Assigned task:
Starting with the line that contains "the case that" and stopping after the line that contains "loss of generality", copy the entries below exactly. Include nothing else.

The records below:

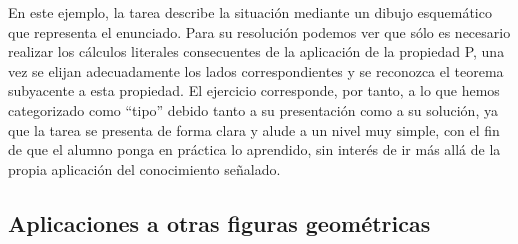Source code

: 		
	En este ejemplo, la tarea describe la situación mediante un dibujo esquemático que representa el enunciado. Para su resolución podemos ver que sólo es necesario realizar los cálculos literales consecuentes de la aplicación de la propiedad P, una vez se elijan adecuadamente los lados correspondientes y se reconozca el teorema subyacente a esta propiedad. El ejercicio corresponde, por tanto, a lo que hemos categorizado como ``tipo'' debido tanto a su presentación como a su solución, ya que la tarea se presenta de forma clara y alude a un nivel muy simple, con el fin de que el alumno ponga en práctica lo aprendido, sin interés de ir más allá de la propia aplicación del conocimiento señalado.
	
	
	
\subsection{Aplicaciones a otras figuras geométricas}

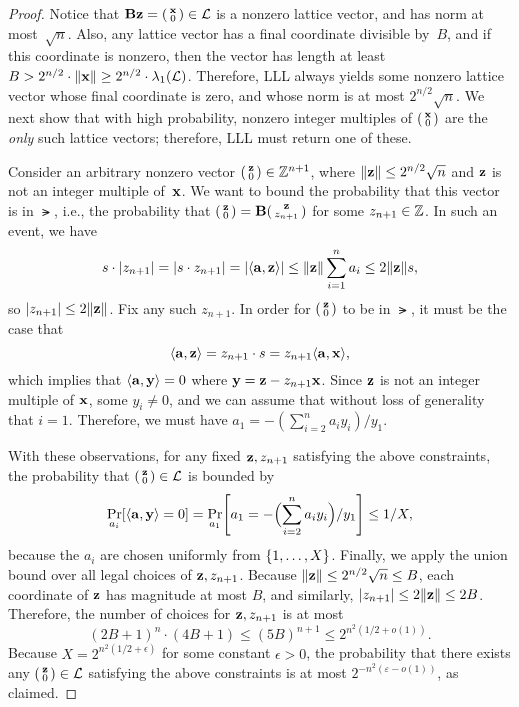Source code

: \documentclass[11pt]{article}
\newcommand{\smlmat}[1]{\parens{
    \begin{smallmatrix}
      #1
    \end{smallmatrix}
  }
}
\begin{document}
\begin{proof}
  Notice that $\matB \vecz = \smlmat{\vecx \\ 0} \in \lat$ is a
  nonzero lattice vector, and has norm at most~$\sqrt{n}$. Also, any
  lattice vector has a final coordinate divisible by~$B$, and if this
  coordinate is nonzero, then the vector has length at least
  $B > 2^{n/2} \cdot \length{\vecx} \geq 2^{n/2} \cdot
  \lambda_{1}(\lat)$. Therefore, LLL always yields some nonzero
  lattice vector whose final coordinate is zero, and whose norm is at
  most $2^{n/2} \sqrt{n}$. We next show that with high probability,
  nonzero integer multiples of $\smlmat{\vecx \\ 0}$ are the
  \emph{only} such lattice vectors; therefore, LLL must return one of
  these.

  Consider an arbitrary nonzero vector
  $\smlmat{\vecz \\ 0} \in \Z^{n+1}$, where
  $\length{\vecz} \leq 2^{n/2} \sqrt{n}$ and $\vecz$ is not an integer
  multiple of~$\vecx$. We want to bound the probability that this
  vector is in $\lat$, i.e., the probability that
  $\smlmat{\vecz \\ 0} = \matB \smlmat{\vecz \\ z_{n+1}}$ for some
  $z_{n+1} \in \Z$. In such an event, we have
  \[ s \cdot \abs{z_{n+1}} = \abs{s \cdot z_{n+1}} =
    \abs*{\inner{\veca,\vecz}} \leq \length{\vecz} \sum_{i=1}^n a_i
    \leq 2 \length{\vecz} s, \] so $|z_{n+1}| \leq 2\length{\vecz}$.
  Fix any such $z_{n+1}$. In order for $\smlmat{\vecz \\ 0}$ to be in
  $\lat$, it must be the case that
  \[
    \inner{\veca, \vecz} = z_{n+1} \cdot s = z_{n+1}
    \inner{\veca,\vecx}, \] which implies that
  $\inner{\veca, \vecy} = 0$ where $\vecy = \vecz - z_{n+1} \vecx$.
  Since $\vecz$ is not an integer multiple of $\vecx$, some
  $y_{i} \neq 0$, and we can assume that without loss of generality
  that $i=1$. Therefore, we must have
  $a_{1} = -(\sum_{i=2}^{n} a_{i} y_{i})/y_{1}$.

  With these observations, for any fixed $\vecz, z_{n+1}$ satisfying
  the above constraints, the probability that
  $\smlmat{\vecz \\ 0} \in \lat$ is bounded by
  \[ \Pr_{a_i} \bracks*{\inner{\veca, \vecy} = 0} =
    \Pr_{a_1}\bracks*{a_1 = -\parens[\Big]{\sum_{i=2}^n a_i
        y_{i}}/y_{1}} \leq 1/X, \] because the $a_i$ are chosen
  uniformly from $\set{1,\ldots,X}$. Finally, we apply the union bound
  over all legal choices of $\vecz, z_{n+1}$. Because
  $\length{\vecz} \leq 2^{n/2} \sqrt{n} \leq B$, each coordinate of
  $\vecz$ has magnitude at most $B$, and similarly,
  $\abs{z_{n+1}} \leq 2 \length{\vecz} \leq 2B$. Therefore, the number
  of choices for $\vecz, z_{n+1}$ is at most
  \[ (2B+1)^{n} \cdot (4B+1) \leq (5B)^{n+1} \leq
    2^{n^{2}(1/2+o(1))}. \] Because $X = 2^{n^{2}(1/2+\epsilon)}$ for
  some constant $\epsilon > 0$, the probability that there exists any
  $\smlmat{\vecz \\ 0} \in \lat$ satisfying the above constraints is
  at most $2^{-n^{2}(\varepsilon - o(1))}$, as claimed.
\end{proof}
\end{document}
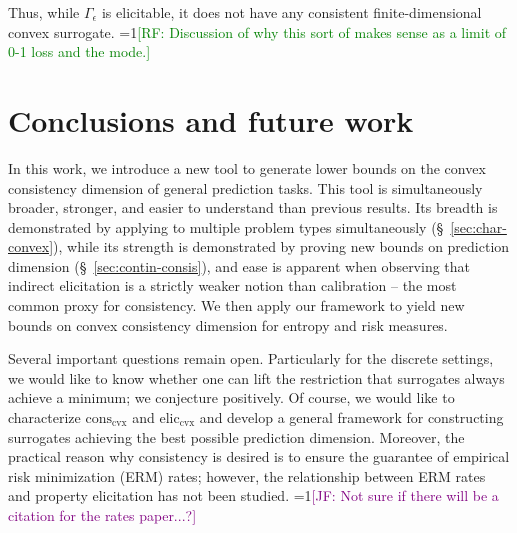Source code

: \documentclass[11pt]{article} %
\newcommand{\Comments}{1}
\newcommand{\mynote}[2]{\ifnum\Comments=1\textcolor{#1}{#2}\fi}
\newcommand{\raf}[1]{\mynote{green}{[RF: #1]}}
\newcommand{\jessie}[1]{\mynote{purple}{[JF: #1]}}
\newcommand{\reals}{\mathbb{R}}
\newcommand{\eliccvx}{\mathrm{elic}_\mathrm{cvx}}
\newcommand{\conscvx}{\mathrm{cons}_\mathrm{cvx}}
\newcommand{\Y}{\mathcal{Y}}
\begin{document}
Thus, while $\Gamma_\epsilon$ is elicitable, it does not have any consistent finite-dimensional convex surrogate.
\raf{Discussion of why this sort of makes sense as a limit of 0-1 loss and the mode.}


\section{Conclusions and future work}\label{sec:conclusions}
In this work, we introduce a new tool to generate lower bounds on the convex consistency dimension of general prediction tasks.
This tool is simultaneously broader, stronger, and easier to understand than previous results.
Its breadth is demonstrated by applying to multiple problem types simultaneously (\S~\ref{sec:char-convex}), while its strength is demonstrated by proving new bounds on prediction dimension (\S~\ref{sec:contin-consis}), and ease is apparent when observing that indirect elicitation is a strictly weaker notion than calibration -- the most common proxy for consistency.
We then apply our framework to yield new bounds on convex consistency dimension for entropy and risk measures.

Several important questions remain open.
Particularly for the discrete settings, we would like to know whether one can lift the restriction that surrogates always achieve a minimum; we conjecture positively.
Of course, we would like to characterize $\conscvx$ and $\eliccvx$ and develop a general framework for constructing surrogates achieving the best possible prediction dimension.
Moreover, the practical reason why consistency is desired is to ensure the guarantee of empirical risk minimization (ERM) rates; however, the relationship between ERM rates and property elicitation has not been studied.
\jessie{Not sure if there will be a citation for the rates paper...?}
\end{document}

End of The records.

Task response:
  $\lat$, it must be the case that
  \[
    \inner{\veca, \vecz} = z_{n+1} \cdot s = z_{n+1}
    \inner{\veca,\vecx}, \] which implies that
  $\inner{\veca, \vecy} = 0$ where $\vecy = \vecz - z_{n+1} \vecx$.
  Since $\vecz$ is not an integer multiple of $\vecx$, some
  $y_{i} \neq 0$, and we can assume that without loss of generality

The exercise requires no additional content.